DATA Assembly methods
The following indications concern bacteriophage de novo assembly using NGS short reads, more specifically Illumina reads. The reads are supposed to be paired-end, with files containing enough reads for a 50 to 100-fold coverage of the phage genome. For a faster and easier assembly, several Python scripts are required in order to process the reads files:
- Reads_sampler: this script is necessary to take a sub-sample from the initial reads file, as only a fraction of the total number of reads is needed to produce a correct assembly with the algorithms used (Ray and Velvet, cf. infra). Input: the global file, output: the file containing the resulting sub-sample. parameter: the number of reads to include in the sub-sample, and potentially the starting point in the global file (to include other reads than those at the beginning of the file).
- Reads_analysis: this script looks for a given DNA pattern in all the reads in a given file. Only the exact pattern is recognized, but it is possible to use a regular expression for this pattern, if necessary.
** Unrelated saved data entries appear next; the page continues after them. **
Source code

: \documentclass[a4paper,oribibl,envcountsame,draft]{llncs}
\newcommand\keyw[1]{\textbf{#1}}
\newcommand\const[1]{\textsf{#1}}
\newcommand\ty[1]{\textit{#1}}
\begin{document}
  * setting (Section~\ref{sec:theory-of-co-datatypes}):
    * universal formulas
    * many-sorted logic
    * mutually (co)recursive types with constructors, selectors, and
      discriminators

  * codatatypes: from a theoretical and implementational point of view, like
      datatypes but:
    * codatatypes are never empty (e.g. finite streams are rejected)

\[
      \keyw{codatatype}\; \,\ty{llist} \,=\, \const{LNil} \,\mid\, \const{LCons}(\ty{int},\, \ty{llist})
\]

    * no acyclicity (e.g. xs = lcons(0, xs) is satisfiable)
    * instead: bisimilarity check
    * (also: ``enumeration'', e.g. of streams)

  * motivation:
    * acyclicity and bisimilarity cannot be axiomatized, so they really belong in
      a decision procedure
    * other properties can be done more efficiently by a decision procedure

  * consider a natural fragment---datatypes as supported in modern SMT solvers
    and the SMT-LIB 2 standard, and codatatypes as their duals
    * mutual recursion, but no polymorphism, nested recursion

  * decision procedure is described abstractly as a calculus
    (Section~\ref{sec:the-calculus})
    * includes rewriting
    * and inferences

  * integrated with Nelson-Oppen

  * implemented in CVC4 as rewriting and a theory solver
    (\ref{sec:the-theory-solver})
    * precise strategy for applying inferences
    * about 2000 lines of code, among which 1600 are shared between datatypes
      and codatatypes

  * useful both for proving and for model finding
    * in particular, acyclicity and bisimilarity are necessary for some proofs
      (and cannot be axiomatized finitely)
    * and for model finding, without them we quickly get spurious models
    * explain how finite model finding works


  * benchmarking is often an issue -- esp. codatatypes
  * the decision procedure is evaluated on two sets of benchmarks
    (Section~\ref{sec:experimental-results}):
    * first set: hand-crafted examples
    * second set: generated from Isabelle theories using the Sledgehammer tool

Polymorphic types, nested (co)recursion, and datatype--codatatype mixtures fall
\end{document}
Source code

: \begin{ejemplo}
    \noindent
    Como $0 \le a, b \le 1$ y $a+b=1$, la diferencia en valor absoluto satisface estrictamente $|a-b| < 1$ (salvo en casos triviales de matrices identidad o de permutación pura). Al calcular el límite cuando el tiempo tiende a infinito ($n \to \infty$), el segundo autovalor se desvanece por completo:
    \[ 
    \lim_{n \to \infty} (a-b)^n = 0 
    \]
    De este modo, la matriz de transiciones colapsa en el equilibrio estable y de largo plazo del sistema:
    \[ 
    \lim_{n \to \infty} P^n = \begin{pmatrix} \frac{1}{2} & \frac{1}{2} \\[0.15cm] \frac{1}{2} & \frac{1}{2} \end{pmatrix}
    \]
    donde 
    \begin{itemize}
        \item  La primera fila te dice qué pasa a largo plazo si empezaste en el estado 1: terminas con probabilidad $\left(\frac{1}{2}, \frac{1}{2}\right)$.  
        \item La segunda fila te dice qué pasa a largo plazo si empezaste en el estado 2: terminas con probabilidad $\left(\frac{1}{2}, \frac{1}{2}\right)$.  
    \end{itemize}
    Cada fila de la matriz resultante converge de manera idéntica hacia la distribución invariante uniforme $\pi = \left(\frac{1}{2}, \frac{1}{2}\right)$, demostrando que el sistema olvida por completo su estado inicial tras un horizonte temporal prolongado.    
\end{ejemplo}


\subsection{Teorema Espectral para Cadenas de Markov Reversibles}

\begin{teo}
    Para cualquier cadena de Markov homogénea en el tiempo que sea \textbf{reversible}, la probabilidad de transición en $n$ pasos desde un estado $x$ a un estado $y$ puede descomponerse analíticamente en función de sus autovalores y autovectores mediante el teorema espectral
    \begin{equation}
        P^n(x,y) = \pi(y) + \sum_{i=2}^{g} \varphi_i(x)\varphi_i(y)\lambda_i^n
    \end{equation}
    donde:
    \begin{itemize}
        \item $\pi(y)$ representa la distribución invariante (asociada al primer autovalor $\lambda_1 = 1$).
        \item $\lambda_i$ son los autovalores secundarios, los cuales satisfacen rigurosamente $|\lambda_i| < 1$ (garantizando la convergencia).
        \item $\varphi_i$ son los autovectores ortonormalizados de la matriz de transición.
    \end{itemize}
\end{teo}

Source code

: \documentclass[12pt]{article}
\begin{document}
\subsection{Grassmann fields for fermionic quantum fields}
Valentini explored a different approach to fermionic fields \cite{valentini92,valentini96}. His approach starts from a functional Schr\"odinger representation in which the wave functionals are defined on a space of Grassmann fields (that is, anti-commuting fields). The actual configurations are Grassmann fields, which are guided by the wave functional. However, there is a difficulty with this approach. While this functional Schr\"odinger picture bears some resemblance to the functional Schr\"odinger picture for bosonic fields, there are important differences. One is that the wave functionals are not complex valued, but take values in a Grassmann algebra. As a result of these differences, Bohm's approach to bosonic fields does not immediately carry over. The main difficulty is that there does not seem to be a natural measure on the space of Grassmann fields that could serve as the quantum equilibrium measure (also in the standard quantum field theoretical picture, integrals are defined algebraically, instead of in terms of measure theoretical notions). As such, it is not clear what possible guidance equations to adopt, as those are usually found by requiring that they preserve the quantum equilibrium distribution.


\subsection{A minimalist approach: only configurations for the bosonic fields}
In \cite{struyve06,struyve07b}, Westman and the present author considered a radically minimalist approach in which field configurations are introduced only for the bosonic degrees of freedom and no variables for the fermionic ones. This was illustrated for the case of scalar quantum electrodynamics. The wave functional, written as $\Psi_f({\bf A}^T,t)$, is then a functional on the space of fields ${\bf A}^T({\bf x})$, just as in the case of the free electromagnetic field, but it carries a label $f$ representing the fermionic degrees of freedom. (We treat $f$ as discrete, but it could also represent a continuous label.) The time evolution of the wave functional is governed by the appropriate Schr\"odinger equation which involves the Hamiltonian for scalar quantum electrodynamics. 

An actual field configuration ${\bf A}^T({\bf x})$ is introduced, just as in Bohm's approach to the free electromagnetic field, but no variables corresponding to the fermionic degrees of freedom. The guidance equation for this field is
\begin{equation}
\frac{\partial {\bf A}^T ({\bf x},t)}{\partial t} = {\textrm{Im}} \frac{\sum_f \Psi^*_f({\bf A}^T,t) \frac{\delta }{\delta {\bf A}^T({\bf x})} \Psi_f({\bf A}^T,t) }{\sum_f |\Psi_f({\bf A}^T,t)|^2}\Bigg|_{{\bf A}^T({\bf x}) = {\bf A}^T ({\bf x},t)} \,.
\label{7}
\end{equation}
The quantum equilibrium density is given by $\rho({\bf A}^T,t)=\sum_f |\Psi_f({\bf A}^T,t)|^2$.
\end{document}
The first step of a successful phage genome assembly is to produce several different sub-samples of the initial reads file. Each genome is different nonetheless usually it is a good option to consider sizes ranging from 5000 reads to 100000 reads. The second step is to try several values for the k-mer length k. This is true with either Velvet or Ray. With long reads higher values of k produce the best results, but there is no universal correlation between k and the final number of contigs obtained. There are two possibilities regarding the production of a correct draft genome: either the reads are good enough to provide a choice of parameters for which only one contig is produced, or this is not possible. In the first case, proceed to the step of the determination of the beginning of the genome. If several contigs are obtained, it is necessary to use the "old" Assembler in BioNumerics in order to "manually assemble all the separate contigs produced with the different sets of parameters (and the different algorithms if both Ray and Velvet were used).